Policjanci zatrzymali 67-letniego kieszonkowca. Mężczyzna grasował na bazarku
W sobotę w rejonie legionowskiego bazarku policjanci prowadzili działania wymierzone w przestępczość kieszonkową. W akcję zaangażowani zostali również funkcjonariusze stołecznego Wydziału Wywiadowczo-Patrolowego, którzy obserwowali osoby przemieszczające się między stoiskami i w rejonie przystanków. W pewnym momencie ich uwagę zwrócił mężczyzna zachowujący się podejrzanie. Po chwili zauważyli, jak sięga do torby klientki i wyjmuje z niej portfel.
Policjanci natychmiast zareagowali – 67-letni mieszkaniec Warszawy został zatrzymany na gorącym uczynku.

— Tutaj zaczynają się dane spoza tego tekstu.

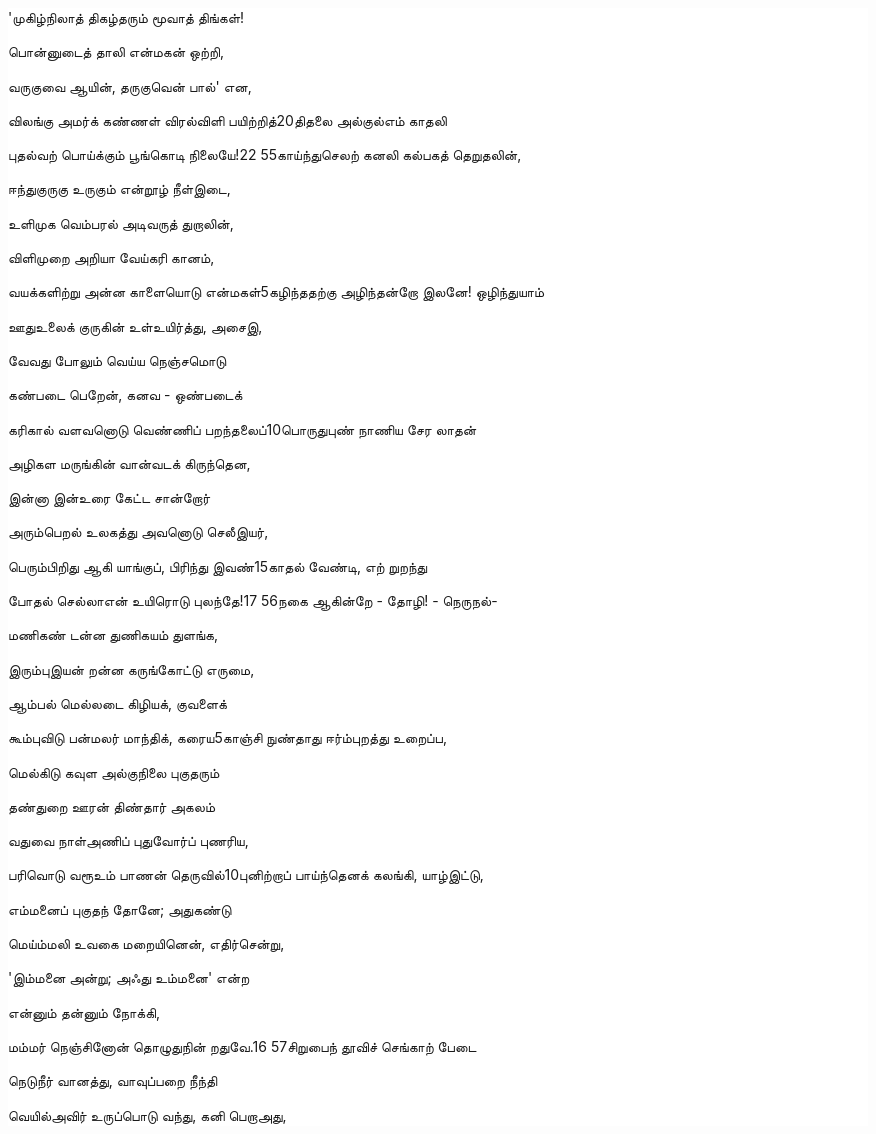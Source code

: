'முகிழ்நிலாத் திகழ்தரும் மூவாத் திங்கள்!  

பொன்னுடைத் தாலி என்மகன் ஒற்றி,  

வருகுவை ஆயின், தருகுவென் பால்' என,  

விலங்கு அமர்க் கண்ணள் விரல்விளி பயிற்றித்20திதலை அல்குல்எம் காதலி  

புதல்வற் பொய்க்கும் பூங்கொடி நிலையே!22 55காய்ந்துசெலற் கனலி கல்பகத் தெறுதலின்,  

ஈந்துகுருகு உருகும் என்றூழ் நீள்இடை,  

உளிமுக வெம்பரல் அடிவருத் துறாலின்,  

விளிமுறை அறியா வேய்கரி கானம்,  

வயக்களிற்று அன்ன காளையொடு என்மகள்5கழிந்ததற்கு அழிந்தன்றோ இலனே! ஒழிந்துயாம்  

ஊதுஉலைக் குருகின் உள்உயிர்த்து, அசைஇ,  

வேவது போலும் வெய்ய நெஞ்சமொடு  

கண்படை பெறேன், கனவ - ஒண்படைக்  

கரிகால் வளவனொடு வெண்ணிப் பறந்தலைப்10பொருதுபுண் நாணிய சேர லாதன்  

அழிகள மருங்கின் வான்வடக் கிருந்தென,  

இன்னா இன்உரை கேட்ட சான்றோர்  

அரும்பெறல் உலகத்து அவனொடு செலீஇயர்,  

பெரும்பிறிது ஆகி யாங்குப், பிரிந்து இவண்15காதல் வேண்டி, எற் றுறந்து  

போதல் செல்லாஎன் உயிரொடு புலந்தே!17 56நகை ஆகின்றே - தோழி! - நெருநல்-  

மணிகண் டன்ன துணிகயம் துளங்க,  

இரும்புஇயன் றன்ன கருங்கோட்டு எருமை,  

ஆம்பல் மெல்லடை கிழியக், குவளைக்  

கூம்புவிடு பன்மலர் மாந்திக், கரைய5காஞ்சி நுண்தாது ஈர்ம்புறத்து உறைப்ப,  

மெல்கிடு கவுள அல்குநிலை புகுதரும்  

தண்துறை ஊரன் திண்தார் அகலம்  

வதுவை நாள்அணிப் புதுவோர்ப் புணரிய,  

பரிவொடு வரூஉம் பாணன் தெருவில்10புனிற்றாப் பாய்ந்தெனக் கலங்கி, யாழ்இட்டு,  

எம்மனைப் புகுதந் தோனே; அதுகண்டு  

மெய்ம்மலி உவகை மறையினென், எதிர்சென்று,  

'இம்மனை அன்று; அஃது உம்மனை' என்ற  

என்னும் தன்னும் நோக்கி,  

மம்மர் நெஞ்சினோன் தொழுதுநின் றதுவே.16 57சிறுபைந் தூவிச் செங்காற் பேடை  

நெடுநீர் வானத்து, வாவுப்பறை நீந்தி  

வெயில்அவிர் உருப்பொடு வந்து, கனி பெறாஅது,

Pokrzywdzona była zaskoczona, gdy od funkcjonariuszy dowiedziała się, że właśnie padła ofiarą kieszonkowca. Mężczyzna trafił do policyjnego aresztu, a sprawą zajęli się legionowscy śledczy.
W toku dalszych czynności okazało się, że zatrzymany ma na swoim koncie więcej przestępstw – tego samego dnia dopuścił się trzech innych kradzieży na terenie bazarku. Jego łupem za każdym razem padały portfele z dokumentami i gotówką. Dochodzeniowcy przedstawili 67-latkowi cztery zarzuty kradzieży zuchwałej.
Na wniosek policjantów prokurator zastosował wobec podejrzanego dozór policyjny. Za kradzież zuchwałą grozi do 8 lat pozbawienia wolności, a w związku z tym, że działał w warunkach recydywy, kara może sięgnąć nawet 12 lat. Postępowanie nadzoruje Prokuratura Rejonowa w Legionowie.